Published on

Handwriting a HashTable: Building a Strong Foundation for Algorithms from Scratch

Authors
  • avatar
    Name
    light-city

Handwriting a HashTable to Lay a Solid Foundation for Algorithms from 0 to 1

Table of Contents

0. Preface

Aim: To handwrite an implementation of a hash table using separate chaining, where each hash(key) corresponds to a Red-Black Tree.

It may seem simple, but there's a lot to learn from it. Implementation language: C++.

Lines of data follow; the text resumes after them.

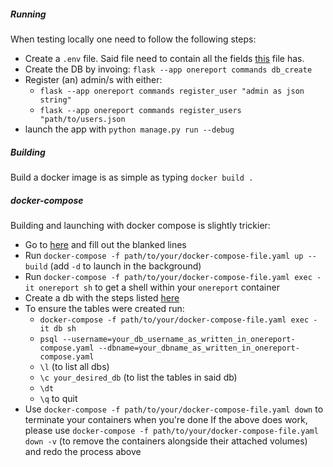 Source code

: ##### Running
When testing locally one need to follow the following steps:
- Create a `.env` file. Said file need to contain all the fields [this](https://github.com/AvihaiAdler/onereport/tree/main/resources/env_template) file has. 
- Create the DB by invoing: `flask --app onereport commands db_create`
- Register (an) admin/s with either: 
  - `flask --app onereport commands register_user "admin as json string"`
  - `flask --app onereport commands register_users "path/to/users.json`
- launch the app with `python manage.py run --debug`

##### Building
Build a docker image is as simple as typing `docker build .`


##### docker-compose
Building and launching with docker compose is slightly trickier:
- Go to [here](https://github.com/AvihaiAdler/onereport/tree/main/docker-compose-template.yaml) and fill out the blanked lines
- Run `docker-compose -f path/to/your/docker-compose-file.yaml up --build` (add `-d` to launch in the background)
- Run `docker-compose -f path/to/your/docker-compose-file.yaml exec -it onereport sh` to get a shell within your `onereport` container
- Create a db with the steps listed [here](https://github.com/AvihaiAdler/onereport/tree/main/docs/deployment.md)
- To ensure the tables were created run:
  - `docker-compose -f path/to/your/docker-compose-file.yaml exec -it db sh`
  - `psql --username=your_db_username_as_written_in_onereport-compose.yaml --dbname=your_dbname_as_written_in_onereport-compose.yaml`
  - `\l` (to list all dbs)
  - `\c your_desired_db` (to list the tables in said db)
  - `\dt`
  - `\q` to quit
- Use `docker-compose -f path/to/your/docker-compose-file.yaml down` to terminate your containers when you're done
If the above does work, please use `docker-compose -f path/to/your/docker-compose-file.yaml down -v` (to remove the containers alongside their attached volumes) and redo the process above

To solidify the algorithmic foundation, a GitHub repository has been opened to complete the subsequent applications and implementations of algorithms:

https://github.com/Light-City/algPratice

1. Simplified Hash Table

We encapsulate the hash table in a class, defining and declaring traversal operations as well as implementing construction and destruction:

template<typename Key, typename Value>
class HashTable {
private:
    const static int upperTol = 3;
    const static int lowerTol = 1;
    const static int initCapacity = 1;
    map<Key, Value> **hashtable;
    int M;
    int size;
public:
    /**
     * Parameterized constructor
     * @param M
     */
    HashTable(int M) : M(M), size(0) {
        this->hashtable = new map<Key, Value> *[M];
        for (int i = 0; i < M; i++) {
            this->hashtable[i] = new map<Key, Value>;
        }
    }

    /**
     * Default constructor
     */
    HashTable() {
        HashTable(initCapacity);
    }

    /**
     * Destructor, release memory
     */
    ~HashTable() {
        free(M);
    }
private:
    /**
     * Release memory
     * @param M
     */
    void free(int M) {
        for (int i = 0; i < M; i++) {
            if (hashtable[i])
                delete hashtable[i];
        }
        delete[]hashtable;
    
};

For the hash table implementation, there is a crucial hash function. Here we define one:

/**
* Hash function
* @param key
* @return
*/
int hashFunc(Key key) {
    std::hash<Key> h;
    return (h(key) & 0x7fffffff) % M;
}

In this function, after obtaining the value with std::hash, we perform a bitwise AND operation with 0x7fffffff to remove the negative sign bit and then take the modulo by M.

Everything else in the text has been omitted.